RVI Trading Technical Analysis and Relative Vigor Index Signals
Developed by John Ehlers
The Relative Vigor Index combines the older concepts of technical analysis with modern digital signal processing theories and filters to create a practical & useful indicator.
The basic principle behind it is simple -
- Prices tend to close higher than they open in up-trending markets and
- Prices close lower than they open in down-trending markets.
The momentum (vigor) of the move will therefore established by where the prices end up at the close of the candle. Relative Vigor Index plots 2 lines the RVI Line and the signal Line.
The RVI index is essentially based on measuring of the average difference between the closing & opening price, and this value is then averaged to the mean daily trading range and then plotted.
This makes the index a responsive oscillator that has quick turning points which are in phase with the market cycles of prices.
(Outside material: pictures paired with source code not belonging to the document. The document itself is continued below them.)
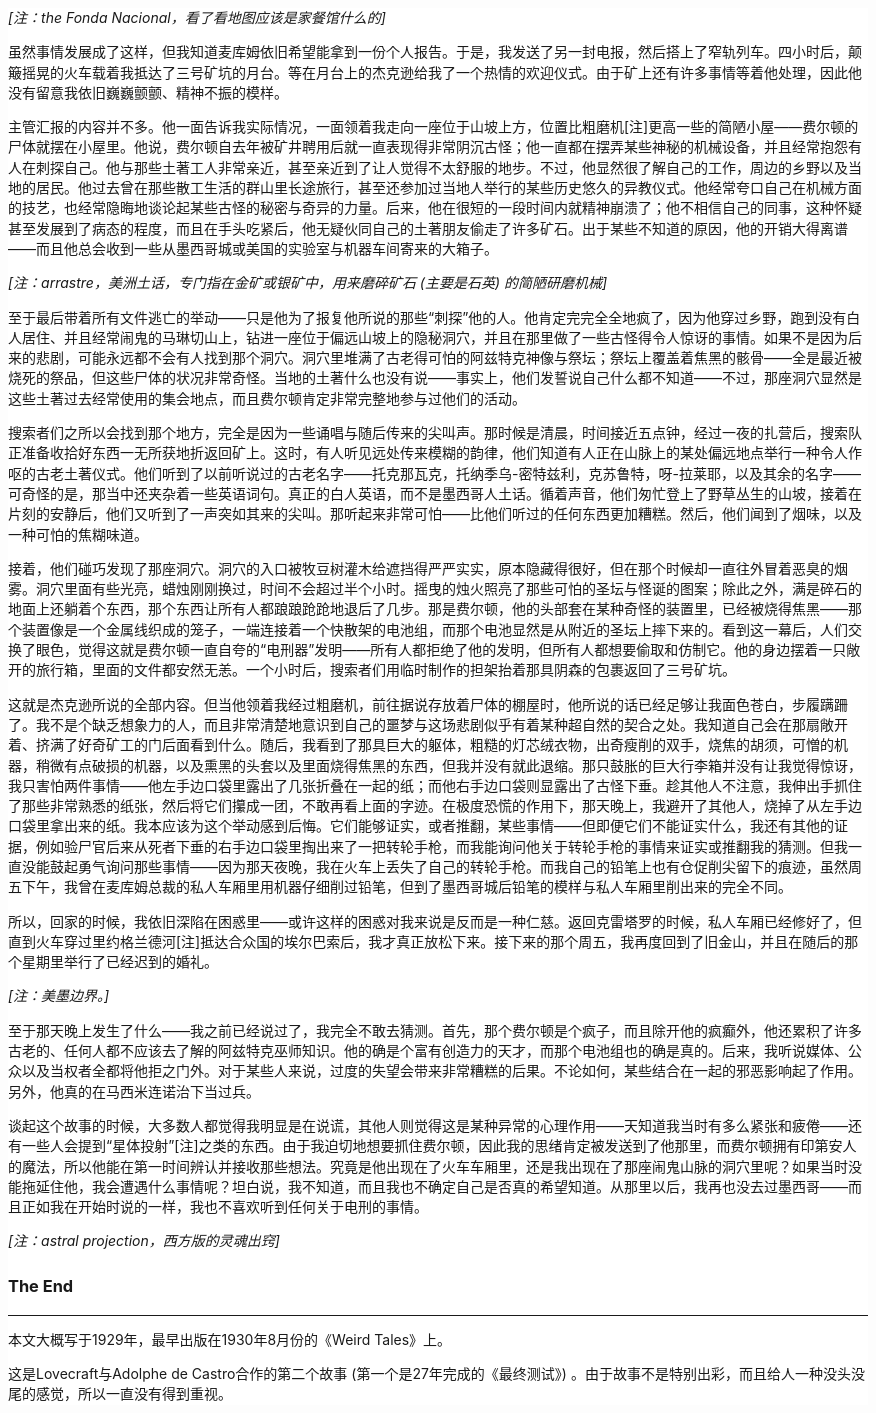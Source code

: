 _[注：the Fonda Nacional，看了看地图应该是家餐馆什么的]_

虽然事情发展成了这样，但我知道麦库姆依旧希望能拿到一份个人报告。于是，我发送了另一封电报，然后搭上了窄轨列车。四小时后，颠簸摇晃的火车载着我抵达了三号矿坑的月台。等在月台上的杰克逊给我了一个热情的欢迎仪式。由于矿上还有许多事情等着他处理，因此他没有留意我依旧巍巍颤颤、精神不振的模样。

主管汇报的内容并不多。他一面告诉我实际情况，一面领着我走向一座位于山坡上方，位置比粗磨机[注]更高一些的简陋小屋——费尔顿的尸体就摆在小屋里。他说，费尔顿自去年被矿井聘用后就一直表现得非常阴沉古怪；他一直都在摆弄某些神秘的机械设备，并且经常抱怨有人在刺探自己。他与那些土著工人非常亲近，甚至亲近到了让人觉得不太舒服的地步。不过，他显然很了解自己的工作，周边的乡野以及当地的居民。他过去曾在那些散工生活的群山里长途旅行，甚至还参加过当地人举行的某些历史悠久的异教仪式。他经常夸口自己在机械方面的技艺，也经常隐晦地谈论起某些古怪的秘密与奇异的力量。后来，他在很短的一段时间内就精神崩溃了；他不相信自己的同事，这种怀疑甚至发展到了病态的程度，而且在手头吃紧后，他无疑伙同自己的土著朋友偷走了许多矿石。出于某些不知道的原因，他的开销大得离谱——而且他总会收到一些从墨西哥城或美国的实验室与机器车间寄来的大箱子。

_[注：arrastre，美洲土话，专门指在金矿或银矿中，用来磨碎矿石 (主要是石英) 的简陋研磨机械]_

至于最后带着所有文件逃亡的举动——只是他为了报复他所说的那些“刺探”他的人。他肯定完完全全地疯了，因为他穿过乡野，跑到没有白人居住、并且经常闹鬼的马琳切山上，钻进一座位于偏远山坡上的隐秘洞穴，并且在那里做了一些古怪得令人惊讶的事情。如果不是因为后来的悲剧，可能永远都不会有人找到那个洞穴。洞穴里堆满了古老得可怕的阿兹特克神像与祭坛；祭坛上覆盖着焦黑的骸骨——全是最近被烧死的祭品，但这些尸体的状况非常奇怪。当地的土著什么也没有说——事实上，他们发誓说自己什么都不知道——不过，那座洞穴显然是这些土著过去经常使用的集会地点，而且费尔顿肯定非常完整地参与过他们的活动。

搜索者们之所以会找到那个地方，完全是因为一些诵唱与随后传来的尖叫声。那时候是清晨，时间接近五点钟，经过一夜的扎营后，搜索队正准备收拾好东西一无所获地折返回矿上。这时，有人听见远处传来模糊的韵律，他们知道有人正在山脉上的某处偏远地点举行一种令人作呕的古老土著仪式。他们听到了以前听说过的古老名字——托克那瓦克，托纳季乌-密特兹利，克苏鲁特，呀-拉莱耶，以及其余的名字——可奇怪的是，那当中还夹杂着一些英语词句。真正的白人英语，而不是墨西哥人土话。循着声音，他们匆忙登上了野草丛生的山坡，接着在片刻的安静后，他们又听到了一声突如其来的尖叫。那听起来非常可怕——比他们听过的任何东西更加糟糕。然后，他们闻到了烟味，以及一种可怕的焦糊味道。

接着，他们碰巧发现了那座洞穴。洞穴的入口被牧豆树灌木给遮挡得严严实实，原本隐藏得很好，但在那个时候却一直往外冒着恶臭的烟雾。洞穴里面有些光亮，蜡烛刚刚换过，时间不会超过半个小时。摇曳的烛火照亮了那些可怕的圣坛与怪诞的图案；除此之外，满是碎石的地面上还躺着个东西，那个东西让所有人都踉踉跄跄地退后了几步。那是费尔顿，他的头部套在某种奇怪的装置里，已经被烧得焦黑——那个装置像是一个金属线织成的笼子，一端连接着一个快散架的电池组，而那个电池显然是从附近的圣坛上摔下来的。看到这一幕后，人们交换了眼色，觉得这就是费尔顿一直自夸的“电刑器”发明——所有人都拒绝了他的发明，但所有人都想要偷取和仿制它。他的身边摆着一只敞开的旅行箱，里面的文件都安然无恙。一个小时后，搜索者们用临时制作的担架抬着那具阴森的包裹返回了三号矿坑。

这就是杰克逊所说的全部内容。但当他领着我经过粗磨机，前往据说存放着尸体的棚屋时，他所说的话已经足够让我面色苍白，步履蹒跚了。我不是个缺乏想象力的人，而且非常清楚地意识到自己的噩梦与这场悲剧似乎有着某种超自然的契合之处。我知道自己会在那扇敞开着、挤满了好奇矿工的门后面看到什么。随后，我看到了那具巨大的躯体，粗糙的灯芯绒衣物，出奇瘦削的双手，烧焦的胡须，可憎的机器，稍微有点破损的机器，以及熏黑的头套以及里面烧得焦黑的东西，但我并没有就此退缩。那只鼓胀的巨大行李箱并没有让我觉得惊讶，我只害怕两件事情——他左手边口袋里露出了几张折叠在一起的纸；而他右手边口袋则显露出了古怪下垂。趁其他人不注意，我伸出手抓住了那些非常熟悉的纸张，然后将它们攥成一团，不敢再看上面的字迹。在极度恐慌的作用下，那天晚上，我避开了其他人，烧掉了从左手边口袋里拿出来的纸。我本应该为这个举动感到后悔。它们能够证实，或者推翻，某些事情——但即便它们不能证实什么，我还有其他的证据，例如验尸官后来从死者下垂的右手边口袋里掏出来了一把转轮手枪，而我能询问他关于转轮手枪的事情来证实或推翻我的猜测。但我一直没能鼓起勇气询问那些事情——因为那天夜晚，我在火车上丢失了自己的转轮手枪。而我自己的铅笔上也有仓促削尖留下的痕迹，虽然周五下午，我曾在麦库姆总裁的私人车厢里用机器仔细削过铅笔，但到了墨西哥城后铅笔的模样与私人车厢里削出来的完全不同。

所以，回家的时候，我依旧深陷在困惑里——或许这样的困惑对我来说是反而是一种仁慈。返回克雷塔罗的时候，私人车厢已经修好了，但直到火车穿过里约格兰德河[注]抵达合众国的埃尔巴索后，我才真正放松下来。接下来的那个周五，我再度回到了旧金山，并且在随后的那个星期里举行了已经迟到的婚礼。

_[注：美墨边界。]_

至于那天晚上发生了什么——我之前已经说过了，我完全不敢去猜测。首先，那个费尔顿是个疯子，而且除开他的疯癫外，他还累积了许多古老的、任何人都不应该去了解的阿兹特克巫师知识。他的确是个富有创造力的天才，而那个电池组也的确是真的。后来，我听说媒体、公众以及当权者全都将他拒之门外。对于某些人来说，过度的失望会带来非常糟糕的后果。不论如何，某些结合在一起的邪恶影响起了作用。另外，他真的在马西米连诺治下当过兵。

谈起这个故事的时候，大多数人都觉得我明显是在说谎，其他人则觉得这是某种异常的心理作用——天知道我当时有多么紧张和疲倦——还有一些人会提到“星体投射”[注]之类的东西。由于我迫切地想要抓住费尔顿，因此我的思绪肯定被发送到了他那里，而费尔顿拥有印第安人的魔法，所以他能在第一时间辨认并接收那些想法。究竟是他出现在了火车车厢里，还是我出现在了那座闹鬼山脉的洞穴里呢？如果当时没能拖延住他，我会遭遇什么事情呢？坦白说，我不知道，而且我也不确定自己是否真的希望知道。从那里以后，我再也没去过墨西哥——而且正如我在开始时说的一样，我也不喜欢听到任何关于电刑的事情。

_[注：astral projection，西方版的灵魂出窍]_

### The End

-----------

本文大概写于1929年，最早出版在1930年8月份的《Weird Tales》上。

这是Lovecraft与Adolphe de Castro合作的第二个故事 (第一个是27年完成的《最终测试》) 。由于故事不是特别出彩，而且给人一种没头没尾的感觉，所以一直没有得到重视。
Trading Technical Analysis and How to Generate Trading Signals
The Relative Vigor Index is an oscillator. Basic technique of analyzing the index is to use the crossovers of the RVI & the SignalLine. Trading Signals are generated when there is a cross-over of the 2 lines.
Bullish Signals - a buy signal occurs when the RVI crosses above the SignalLine.
Bearish Signals - a sell signal occurs when the RVI crosses below the SignalLine.